--- Exercise input ---

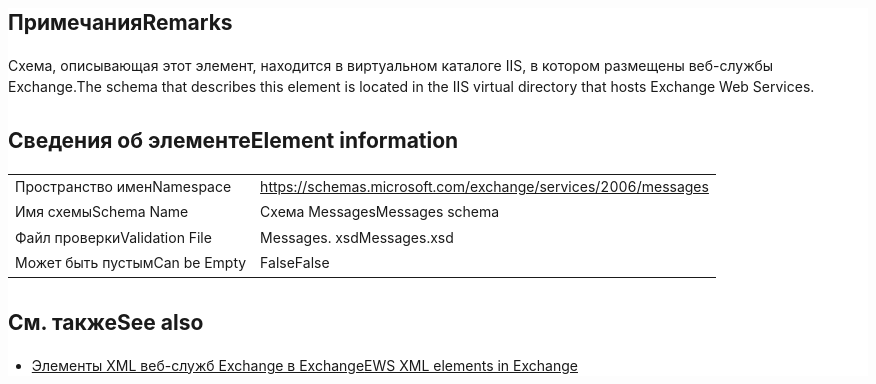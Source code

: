 ## <a name="remarks"></a><span data-ttu-id="b3a2c-163">Примечания</span><span class="sxs-lookup"><span data-stu-id="b3a2c-163">Remarks</span></span>

<span data-ttu-id="b3a2c-164">Схема, описывающая этот элемент, находится в виртуальном каталоге IIS, в котором размещены веб-службы Exchange.</span><span class="sxs-lookup"><span data-stu-id="b3a2c-164">The schema that describes this element is located in the IIS virtual directory that hosts Exchange Web Services.</span></span>
  
## <a name="element-information"></a><span data-ttu-id="b3a2c-165">Сведения об элементе</span><span class="sxs-lookup"><span data-stu-id="b3a2c-165">Element information</span></span>

|||
|:-----|:-----|
|<span data-ttu-id="b3a2c-166">Пространство имен</span><span class="sxs-lookup"><span data-stu-id="b3a2c-166">Namespace</span></span>  <br/> |https://schemas.microsoft.com/exchange/services/2006/messages  <br/> |
|<span data-ttu-id="b3a2c-167">Имя схемы</span><span class="sxs-lookup"><span data-stu-id="b3a2c-167">Schema Name</span></span>  <br/> |<span data-ttu-id="b3a2c-168">Схема Messages</span><span class="sxs-lookup"><span data-stu-id="b3a2c-168">Messages schema</span></span>  <br/> |
|<span data-ttu-id="b3a2c-169">Файл проверки</span><span class="sxs-lookup"><span data-stu-id="b3a2c-169">Validation File</span></span>  <br/> |<span data-ttu-id="b3a2c-170">Messages. xsd</span><span class="sxs-lookup"><span data-stu-id="b3a2c-170">Messages.xsd</span></span>  <br/> |
|<span data-ttu-id="b3a2c-171">Может быть пустым</span><span class="sxs-lookup"><span data-stu-id="b3a2c-171">Can be Empty</span></span>  <br/> |<span data-ttu-id="b3a2c-172">False</span><span class="sxs-lookup"><span data-stu-id="b3a2c-172">False</span></span>  <br/> |
   
## <a name="see-also"></a><span data-ttu-id="b3a2c-173">См. также</span><span class="sxs-lookup"><span data-stu-id="b3a2c-173">See also</span></span>

- [<span data-ttu-id="b3a2c-174">Элементы XML веб-служб Exchange в Exchange</span><span class="sxs-lookup"><span data-stu-id="b3a2c-174">EWS XML elements in Exchange</span></span>](ews-xml-elements-in-exchange.md)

---

Only lines holding the word "Схема" are wanted; list them all from the material.

### Result of this exercise
<span data-ttu-id="b3a2c-164">Схема, описывающая этот элемент, находится в виртуальном каталоге IIS, в котором размещены веб-службы Exchange.</span><span class="sxs-lookup"><span data-stu-id="b3a2c-164">The schema that describes this element is located in the IIS virtual directory that hosts Exchange Web Services.</span></span>
|<span data-ttu-id="b3a2c-167">Имя схемы</span><span class="sxs-lookup"><span data-stu-id="b3a2c-167">Schema Name</span></span>  <br/> |<span data-ttu-id="b3a2c-168">Схема Messages</span><span class="sxs-lookup"><span data-stu-id="b3a2c-168">Messages schema</span></span>  <br/> |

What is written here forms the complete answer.